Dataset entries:
=====

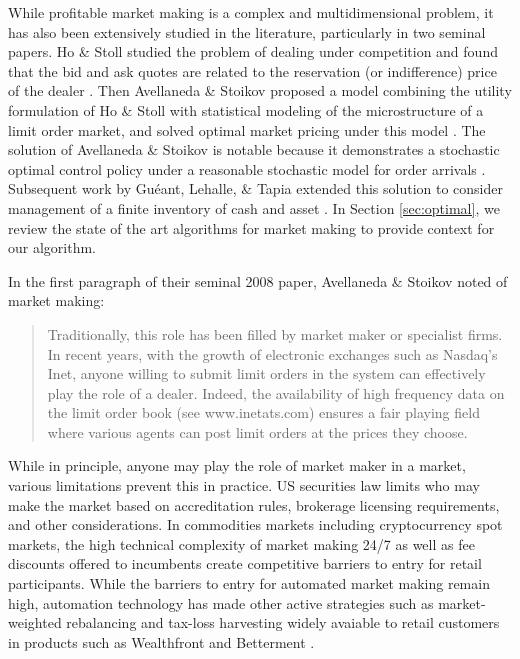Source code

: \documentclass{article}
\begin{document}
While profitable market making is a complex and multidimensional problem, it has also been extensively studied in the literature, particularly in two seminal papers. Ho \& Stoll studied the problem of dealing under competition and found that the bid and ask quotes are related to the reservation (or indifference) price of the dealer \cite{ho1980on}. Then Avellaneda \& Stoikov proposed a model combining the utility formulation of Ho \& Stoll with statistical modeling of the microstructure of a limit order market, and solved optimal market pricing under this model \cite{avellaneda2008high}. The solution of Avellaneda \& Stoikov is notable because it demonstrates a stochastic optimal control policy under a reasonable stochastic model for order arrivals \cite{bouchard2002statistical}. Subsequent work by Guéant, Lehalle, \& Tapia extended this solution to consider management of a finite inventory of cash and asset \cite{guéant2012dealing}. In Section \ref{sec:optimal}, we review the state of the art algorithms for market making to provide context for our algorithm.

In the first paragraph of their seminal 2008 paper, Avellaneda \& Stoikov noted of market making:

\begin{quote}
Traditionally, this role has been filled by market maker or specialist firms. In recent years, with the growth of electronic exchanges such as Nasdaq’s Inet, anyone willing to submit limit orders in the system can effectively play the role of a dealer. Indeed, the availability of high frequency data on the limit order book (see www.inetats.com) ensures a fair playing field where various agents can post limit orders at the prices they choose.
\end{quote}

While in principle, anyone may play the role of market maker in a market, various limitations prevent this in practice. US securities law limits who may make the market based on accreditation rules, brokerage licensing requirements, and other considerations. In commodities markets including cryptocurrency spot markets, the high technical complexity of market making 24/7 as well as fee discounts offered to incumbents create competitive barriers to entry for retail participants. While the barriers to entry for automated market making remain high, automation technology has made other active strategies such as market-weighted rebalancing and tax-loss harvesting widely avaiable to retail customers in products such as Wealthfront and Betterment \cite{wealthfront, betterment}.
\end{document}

=====

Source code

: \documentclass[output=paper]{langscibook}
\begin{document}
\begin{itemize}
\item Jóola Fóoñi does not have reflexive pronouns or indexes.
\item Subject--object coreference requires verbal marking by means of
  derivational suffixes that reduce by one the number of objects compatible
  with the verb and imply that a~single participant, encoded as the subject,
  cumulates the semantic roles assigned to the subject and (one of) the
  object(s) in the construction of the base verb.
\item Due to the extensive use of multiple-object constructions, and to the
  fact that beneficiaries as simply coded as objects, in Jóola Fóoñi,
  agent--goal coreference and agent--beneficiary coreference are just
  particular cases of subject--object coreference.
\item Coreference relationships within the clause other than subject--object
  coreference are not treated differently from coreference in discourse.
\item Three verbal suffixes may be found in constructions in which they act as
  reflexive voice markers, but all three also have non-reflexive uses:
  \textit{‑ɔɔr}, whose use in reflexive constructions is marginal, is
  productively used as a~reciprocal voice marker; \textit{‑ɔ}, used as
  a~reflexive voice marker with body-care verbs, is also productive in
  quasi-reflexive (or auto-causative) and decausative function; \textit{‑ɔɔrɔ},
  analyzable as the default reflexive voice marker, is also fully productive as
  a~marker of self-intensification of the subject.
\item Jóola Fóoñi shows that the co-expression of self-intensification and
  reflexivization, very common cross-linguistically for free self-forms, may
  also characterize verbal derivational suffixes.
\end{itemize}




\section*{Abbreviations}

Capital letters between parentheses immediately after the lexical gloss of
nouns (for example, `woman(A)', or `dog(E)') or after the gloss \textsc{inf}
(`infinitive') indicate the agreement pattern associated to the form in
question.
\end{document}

=====

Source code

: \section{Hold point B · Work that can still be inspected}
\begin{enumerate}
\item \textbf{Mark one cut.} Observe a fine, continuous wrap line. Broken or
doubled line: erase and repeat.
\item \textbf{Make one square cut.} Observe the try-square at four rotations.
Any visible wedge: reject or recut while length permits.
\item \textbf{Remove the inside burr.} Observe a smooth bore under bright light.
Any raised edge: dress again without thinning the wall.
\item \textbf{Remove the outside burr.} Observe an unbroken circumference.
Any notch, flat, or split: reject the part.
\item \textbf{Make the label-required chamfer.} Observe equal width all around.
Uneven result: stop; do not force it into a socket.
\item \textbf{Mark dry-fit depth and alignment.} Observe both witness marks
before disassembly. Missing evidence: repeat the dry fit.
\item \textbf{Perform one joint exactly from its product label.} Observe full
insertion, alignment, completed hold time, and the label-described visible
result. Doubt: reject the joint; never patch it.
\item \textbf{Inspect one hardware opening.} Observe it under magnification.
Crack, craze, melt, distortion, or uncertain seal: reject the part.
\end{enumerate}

=====

__Exercise details__:
Look above for the line that contains "they act as". Starting there, transcribe every line exactly until you have copied the line that contains "of self-intensification and".

__Solution to this problem__:
\item Three verbal suffixes may be found in constructions in which they act as
  reflexive voice markers, but all three also have non-reflexive uses:
  \textit{‑ɔɔr}, whose use in reflexive constructions is marginal, is
  productively used as a~reciprocal voice marker; \textit{‑ɔ}, used as
  a~reflexive voice marker with body-care verbs, is also productive in
  quasi-reflexive (or auto-causative) and decausative function; \textit{‑ɔɔrɔ},
  analyzable as the default reflexive voice marker, is also fully productive as
  a~marker of self-intensification of the subject.
\item Jóola Fóoñi shows that the co-expression of self-intensification and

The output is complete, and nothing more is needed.